Prof. Russell Rickford, history, organized the event with the Cornell Coalition for Inclusive Democracy.

“[We] hope to underscore the need for the University to take concrete steps to protect the safety, security, privacy and dignity of some of the most vulnerable members of our community,” Rickford said.

Their demands from the University include establishing an alternative source of funding for students with and without Deferred Action for Childhood Arrivals, strengthening the Cornell police department’s commitment to nondisclosure, providing housing for vulnerable students, hosting international scholars fleeing dangerous countries and lobbying in Albany and Washington D.C.

“[These measures] draw on the best aspects of Cornell and Ithaca’s abolitionist and sanctuary traditions,” Rickford said. “Cornell has a duty to create an atmosphere of dignity, human rights and academic freedom.”

Despite Interim President Hunter Rawlings’ earlier statement to the Cornell community that addressed most of these measures, Rickford explained that the administration is not doing as much as it should.

“Cornell continues to lag behind scores of universities and colleges across the country who have taken much more robust steps to protect targeted and potentially targeted members of their communities,” he said.

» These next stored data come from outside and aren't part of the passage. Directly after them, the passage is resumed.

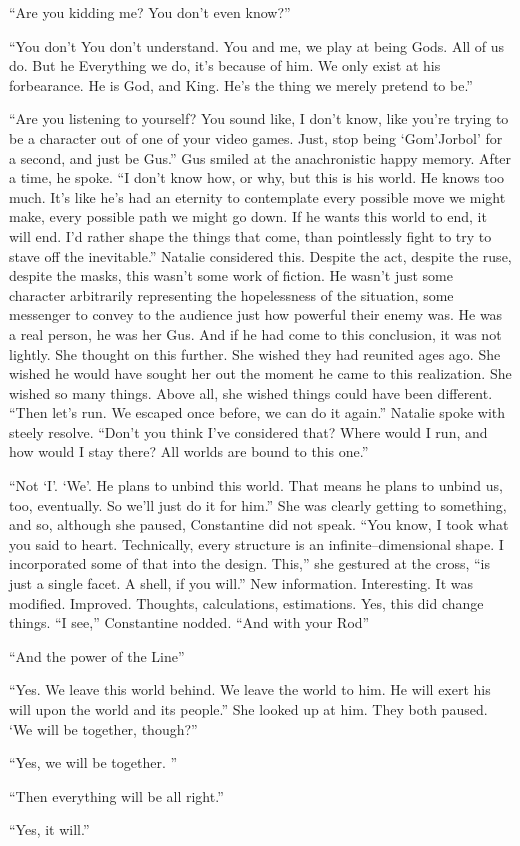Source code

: “Are you kidding me? You don’t even know?”

“You don’t{\el} You don’t understand. You and me, we play at being Gods. All of us do. But he{\el} Everything we do, it’s because of him. We only exist at his forbearance. He is God, and King. He’s the thing we merely pretend to be.”

“Are you listening to yourself? You sound like, I don’t know, like you’re trying to be a character out of one of your video games. Just, stop being ‘Gom’Jorbol’ for a second, and just be Gus.”
\SmallVSpace
Gus smiled at the anachronistic happy memory. After a time, he spoke. “I don’t know how, or why, but this is his world. He knows too much. It’s like he’s had an eternity to contemplate every possible move we might make, every possible path we might go down. If he wants this world to end, it will end. I’d rather shape the things that come, than pointlessly fight to try to stave off the inevitable.”
\SmallVSpace
Natalie considered this. Despite the act, despite the ruse, despite the masks, this wasn’t some work of fiction. He wasn’t just some character arbitrarily representing the hopelessness of the situation, some messenger to convey to the audience just how powerful their enemy was. He was a real person, he was her Gus. And if he had come to this conclusion, it was not lightly.
\newpage
She thought on this further. She wished they had reunited ages ago. She wished he would have sought her out the moment he came to this realization. She wished so many things. Above all, she wished things could have been different.
\SmallVSpace
“Then let’s run. We escaped once before, we can do it again.” Natalie spoke with steely resolve.
\SmallVSpace
“Don’t you think I’ve considered that? Where would I run, and how would I stay there? All worlds are bound to this one.”

“Not ‘I’. ‘We’. He plans to unbind this world. That means he plans to unbind us, too, eventually. So we’ll just do it for him.” She was clearly getting to something, and so, although she paused, Constantine did not speak. “You know, I took what you said to heart. Technically, every structure is an infinite\mbox{--}dimensional shape. I incorporated some of that into the design. This,” she gestured at the cross, “is just a single facet. A shell, if you will.”
\SmallVSpace
New information. Interesting. It was modified. Improved. Thoughts, calculations, estimations. Yes, this did change things. “I see,” Constantine nodded.
\SmallVSpace
“And with your Rod{\el}”

“And the power of the Line{\el}”

“Yes. We leave this world behind. We leave the world to him. He will exert his will upon the world and its people.” She looked up at him. They both paused.
\SomeVSpace
‘We will be together, though?”

“Yes, we will be together. ”

“Then everything will be all right.”

“Yes, it will.”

Rickford also rejected the idea that protesting on campus is detrimental to education.

“Taking a stand on the protection of human rights helps place the discourse of justice at the center of university life,” he said. “And justice — not professionalization — is what education is ultimately about.”

Rickford hopes that a “public demonstration [will] display the power of dissent” and force the University to create a specific plan.

“We say ‘any person, any study,’” he said. “Now is the time to prove it.”